Obviously, the game is a lot of fun. The guitar controller itself looks cool. Outside of sports games, I'm not much of a gamer. I struggle at Guitar Hero. But the young people tell me the game play is challenging but not overly so. What's amazing is the songs in Guitar Hero are the songs of my youth.....and more shocking is that the kids playing the game love them. So with a new younger fan base introduced to Iron Maiden, the Sex Pistols, Dio, and others...why aren't kids buying music from real life guitar heroes?
My own guitar playing skills were limited to three chords and a cloud of dust. Yet I read the guitar magazines to learn the ins and outs of their style. My all time favorite "guitar hero" was Stevie Ray Vaughn. Something about that sound and the feeling in his playing still hits home with me nearly 20 years since his death. Eddie Van Halen, before he formed the unholy alliance with Sammy Hagar, boggled the mind. He inspired more kids to pick up a guitar than any other player. I love Steve Jones of the Sex Pistols...his playing was sloppy and simple but it was that fury in his instrument that hooked me. You can hear Steve Jones in Slash's playing. Brian Setzer introduced me to rockabilly and I still look forward to hearing what he's up to. The thing that makes Setzer so great is that he truly gets what the guitar is all about. Its fun. He may not be an innovator like Hendrix or Van Halen, but he's a caretaker of the power of rock music. Last but not least in my top 5 (which does change from time to time) is Tony Iommi. Iommi's playing was beyond heavy. I think I was 15 before I could listen to "War Pigs" or the song "Black Sabbath" while home alone. That was some scary stuff. Amazing tone and just killer riffs. Iommi is truly one of the most underrated guitar players of all time.
I blame a couple of things for the death of the guitar hero...One was Guns and Roses Appetite for Destruction. I consider this record to be the last big rock record ever made. This was the record, not the overrated Nevermind by Nirvana, that killed off hair metal and the guitar heroes. It was raw, it was sloppy, it was about attitude not flash. Slash became a guitar hero but he was more Keith Richards or Joe Perry and less Joe Satriani or Steve Vai. Slash ripped off some great riffs and its those riffs, not the solos, that you remember.
The next thing that killed the guitar hero was MTV....the grunge explosion and MTV's decision to stop running essentially any song that contained a guitar solo did more to end the guitar hero than anything else. A whole generation of musicians was wiped out as quickly as the dinosaurs when the meteor hit. Left in their wake were a bunch of flannel wearing Cobain knockoffs who played joyless, soundalike music in drop D.

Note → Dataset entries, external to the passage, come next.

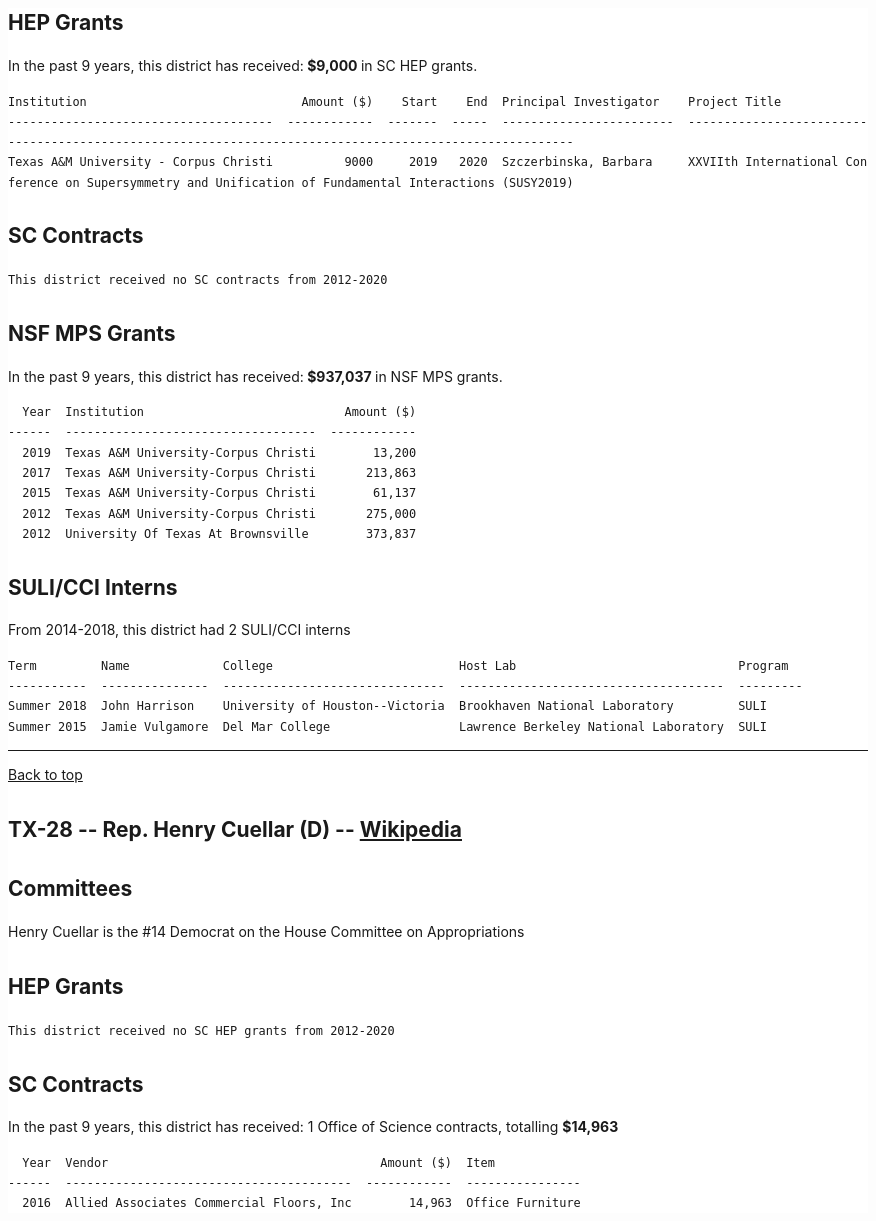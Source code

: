 ## HEP Grants
In the past 9 years, this district has received:<b> $9,000 </b>in SC HEP grants.
```
Institution                              Amount ($)    Start    End  Principal Investigator    Project Title
-------------------------------------  ------------  -------  -----  ------------------------  --------------------------------------------------------------------------------------------------------
Texas A&M University - Corpus Christi          9000     2019   2020  Szczerbinska, Barbara     XXVIIth International Conference on Supersymmetry and Unification of Fundamental Interactions (SUSY2019)
```
## SC Contracts
```
This district received no SC contracts from 2012-2020
```
## NSF MPS Grants
In the past 9 years, this district has received:<b> $937,037 </b>in NSF MPS grants.
```
  Year  Institution                            Amount ($)
------  -----------------------------------  ------------
  2019  Texas A&M University-Corpus Christi        13,200
  2017  Texas A&M University-Corpus Christi       213,863
  2015  Texas A&M University-Corpus Christi        61,137
  2012  Texas A&M University-Corpus Christi       275,000
  2012  University Of Texas At Brownsville        373,837
```
## SULI/CCI Interns
From 2014-2018, this district had 2 SULI/CCI interns
```
Term         Name             College                          Host Lab                               Program
-----------  ---------------  -------------------------------  -------------------------------------  ---------
Summer 2018  John Harrison    University of Houston--Victoria  Brookhaven National Laboratory         SULI
Summer 2015  Jamie Vulgamore  Del Mar College                  Lawrence Berkeley National Laboratory  SULI
```
---
<a name="TX-28"></a>
[Back to top](#top)
## TX-28 -- Rep. Henry Cuellar (D) -- [Wikipedia](https://en.wikipedia.org/wiki/TX-28)
## Committees
Henry Cuellar is the #14 Democrat on the House Committee on Appropriations 

## HEP Grants
```
This district received no SC HEP grants from 2012-2020
```
## SC Contracts
In the past 9 years, this district has received:
1 Office of Science contracts, totalling <b> $14,963</b>
```
  Year  Vendor                                      Amount ($)  Item
------  ----------------------------------------  ------------  ----------------
  2016  Allied Associates Commercial Floors, Inc        14,963  Office Furniture
```
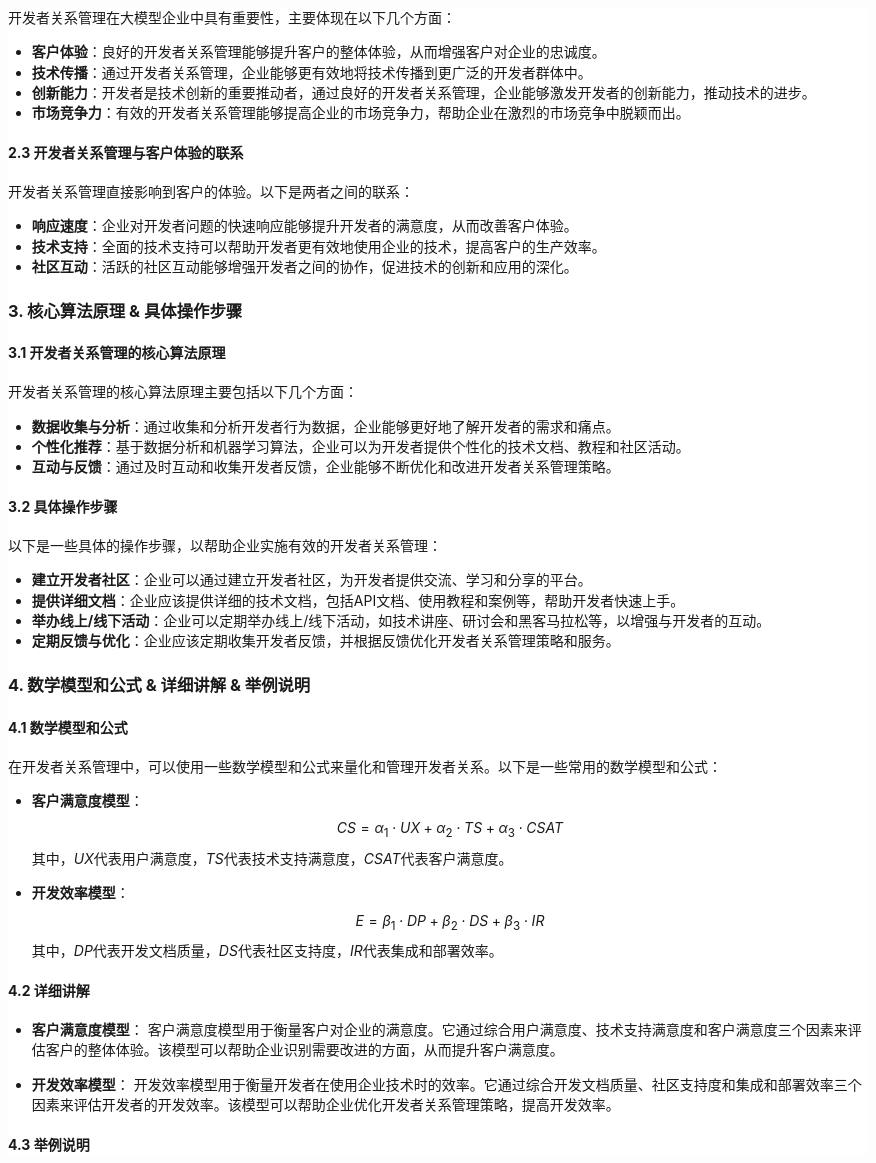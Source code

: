 开发者关系管理在大模型企业中具有重要性，主要体现在以下几个方面：

- **客户体验**：良好的开发者关系管理能够提升客户的整体体验，从而增强客户对企业的忠诚度。
- **技术传播**：通过开发者关系管理，企业能够更有效地将技术传播到更广泛的开发者群体中。
- **创新能力**：开发者是技术创新的重要推动者，通过良好的开发者关系管理，企业能够激发开发者的创新能力，推动技术的进步。
- **市场竞争力**：有效的开发者关系管理能够提高企业的市场竞争力，帮助企业在激烈的市场竞争中脱颖而出。

#### 2.3 开发者关系管理与客户体验的联系

开发者关系管理直接影响到客户的体验。以下是两者之间的联系：

- **响应速度**：企业对开发者问题的快速响应能够提升开发者的满意度，从而改善客户体验。
- **技术支持**：全面的技术支持可以帮助开发者更有效地使用企业的技术，提高客户的生产效率。
- **社区互动**：活跃的社区互动能够增强开发者之间的协作，促进技术的创新和应用的深化。

### 3. 核心算法原理 & 具体操作步骤

#### 3.1 开发者关系管理的核心算法原理

开发者关系管理的核心算法原理主要包括以下几个方面：

- **数据收集与分析**：通过收集和分析开发者行为数据，企业能够更好地了解开发者的需求和痛点。
- **个性化推荐**：基于数据分析和机器学习算法，企业可以为开发者提供个性化的技术文档、教程和社区活动。
- **互动与反馈**：通过及时互动和收集开发者反馈，企业能够不断优化和改进开发者关系管理策略。

#### 3.2 具体操作步骤

以下是一些具体的操作步骤，以帮助企业实施有效的开发者关系管理：

- **建立开发者社区**：企业可以通过建立开发者社区，为开发者提供交流、学习和分享的平台。
- **提供详细文档**：企业应该提供详细的技术文档，包括API文档、使用教程和案例等，帮助开发者快速上手。
- **举办线上/线下活动**：企业可以定期举办线上/线下活动，如技术讲座、研讨会和黑客马拉松等，以增强与开发者的互动。
- **定期反馈与优化**：企业应该定期收集开发者反馈，并根据反馈优化开发者关系管理策略和服务。

### 4. 数学模型和公式 & 详细讲解 & 举例说明

#### 4.1 数学模型和公式

在开发者关系管理中，可以使用一些数学模型和公式来量化和管理开发者关系。以下是一些常用的数学模型和公式：

- **客户满意度模型**：
  $$ CS = \alpha_1 \cdot UX + \alpha_2 \cdot TS + \alpha_3 \cdot CSAT $$
  其中，$UX$代表用户满意度，$TS$代表技术支持满意度，$CSAT$代表客户满意度。

- **开发效率模型**：
  $$ E = \beta_1 \cdot DP + \beta_2 \cdot DS + \beta_3 \cdot IR $$
  其中，$DP$代表开发文档质量，$DS$代表社区支持度，$IR$代表集成和部署效率。

#### 4.2 详细讲解

- **客户满意度模型**：
  客户满意度模型用于衡量客户对企业的满意度。它通过综合用户满意度、技术支持满意度和客户满意度三个因素来评估客户的整体体验。该模型可以帮助企业识别需要改进的方面，从而提升客户满意度。

- **开发效率模型**：
  开发效率模型用于衡量开发者在使用企业技术时的效率。它通过综合开发文档质量、社区支持度和集成和部署效率三个因素来评估开发者的开发效率。该模型可以帮助企业优化开发者关系管理策略，提高开发效率。

#### 4.3 举例说明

While grunge disappeared, its influence continues to be felt in mainstream music (there are still guys who take pride in their guitar playing...but you have to go in search of them...they are the Fuller Brush Men of music). So I see the popularity of the Guitar Hero game as an audience rising up to the music biz and telling them that they've had enough of the soulless and joyless music they've been exposed to since they were a fetus. Since its creation the election guitar has represented joy, fun, self expression, and escape from a mundane life. Many a kid thought to himself "if I could just learn to play the guitar I can get the girl, I can get the fast car, I can get the money." Everyone who has ever put a guitar strap around their shoulder can tell you they feel more confident and powerful with the guitar on...even if it has multicolored buttons and is plugged into a Playstation.
Still...wouldn't the world be better off if the people playing Guitar Hero actually learned how to play a real guitar?